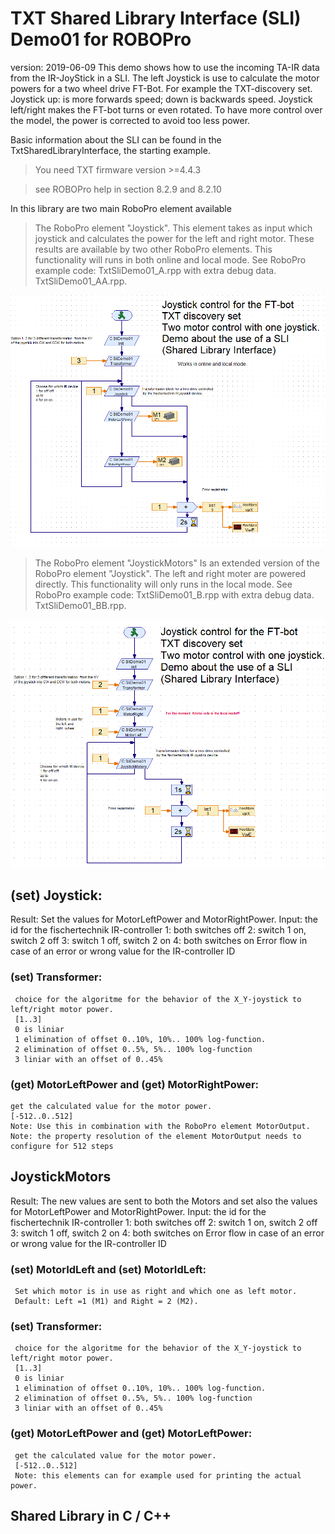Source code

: # TXT Shared Library Interface (SLI) Demo01 for ROBOPro
version: 2019-06-09
This demo shows how to use the incoming  TA-IR data from the IR-JoyStick in a SLI.
The left Joystick is use to calculate the motor powers for a two wheel drive FT-Bot. For example the TXT-discovery set.
Joystick up: is more forwards speed; down is backwards speed. Joystick left/right makes the FT-bot turns or even rotated.
To have more control over the model, the power is corrected to avoid too less power.


Basic information about the SLI can be found in the TxtSharedLibraryInterface, the starting example.

> You need TXT firmware version >=4.4.3

> see ROBOPro help in section 8.2.9 and 8.2.10

In this library are two main RoboPro element available
> The RoboPro element "Joystick".
  This element takes as input which joystick and calculates  the power for the left and right motor.
  These results are available by two other RoboPro elements.
  This functionality will runs in both online and local mode.
  See RoboPro example code: TxtSliDemo01_A.rpp with extra debug data.
                            TxtSliDemo01_AA.rpp.

![RoboPro sample program AA](./docs/Demo01_AA.PNG)
 
> The RoboPro element "JoystickMotors" 
  Is an extended version of the RoboPro element "Joystick".
  The left and right moter are powered directly.
  This functionality will only runs in the local mode.
  See RoboPro example code: TxtSliDemo01_B.rpp with extra debug data.
                            TxtSliDemo01_BB.rpp.
							
![RoboPro sample program BB](docs/Demo01_BB.PNG)							
										
## (set) Joystick:
   Result:  Set the values for MotorLeftPower and MotorRightPower.
   Input: the id for the fischertechnik IR-controller
          1: both switches off
          2: switch 1 on,  switch 2 off
		  3: switch 1 off, switch 2 on
		  4: both switches on
   Error flow in case of an error or wrong value for the IR-controller ID
### (set) Transformer:
     choice for the algoritme for the behavior of the X_Y-joystick to left/right motor power.  
     [1..3]
     0 is liniar
     1 elimination of offset 0..10%, 10%.. 100% log-function.
     2 elimination of offset 0..5%, 5%.. 100% log-function
     3 liniar with an offset of 0..45%	 
### (get) MotorLeftPower and  (get) MotorRightPower:
    get the calculated value for the motor power.
    [-512..0..512]
	Note: Use this in combination with the RoboPro element MotorOutput.
    Note: the property resolution of the element MotorOutput needs to configure for 512 steps 


## JoystickMotors
   Result: The new values are sent to both the Motors and set also the values for MotorLeftPower and MotorRightPower.
   Input: the id for the fischertechnik IR-controller
          1: both switches off
          2: switch 1 on,  switch 2 off
		  3: switch 1 off, switch 2 on
		  4: both switches on
   Error flow in case of an error or wrong value for the IR-controller ID
###  (set) MotorIdLeft and (set) MotorIdLeft:
     Set which motor is in use as right and which one as left motor.
     Default: Left =1 (M1) and Right = 2 (M2).	 
### (set) Transformer:
     choice for the algoritme for the behavior of the X_Y-joystick to left/right motor power.  
     [1..3]
     0 is liniar
     1 elimination of offset 0..10%, 10%.. 100% log-function.
     2 elimination of offset 0..5%, 5%.. 100% log-function
     3 liniar with an offset of 0..45%	 
### (get) MotorLeftPower and  (get) MotorLeftPower:
     get the calculated value for the motor power.
     [-512..0..512]
	 Note: this elements can for example used for printing the actual power.
    


## Shared Library in C / C++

_ _ _

Find the string "calculated" in the listing and copy every line in which it occurs.

▸ **YOUR SOLUTION**:
    get the calculated value for the motor power.
     get the calculated value for the motor power.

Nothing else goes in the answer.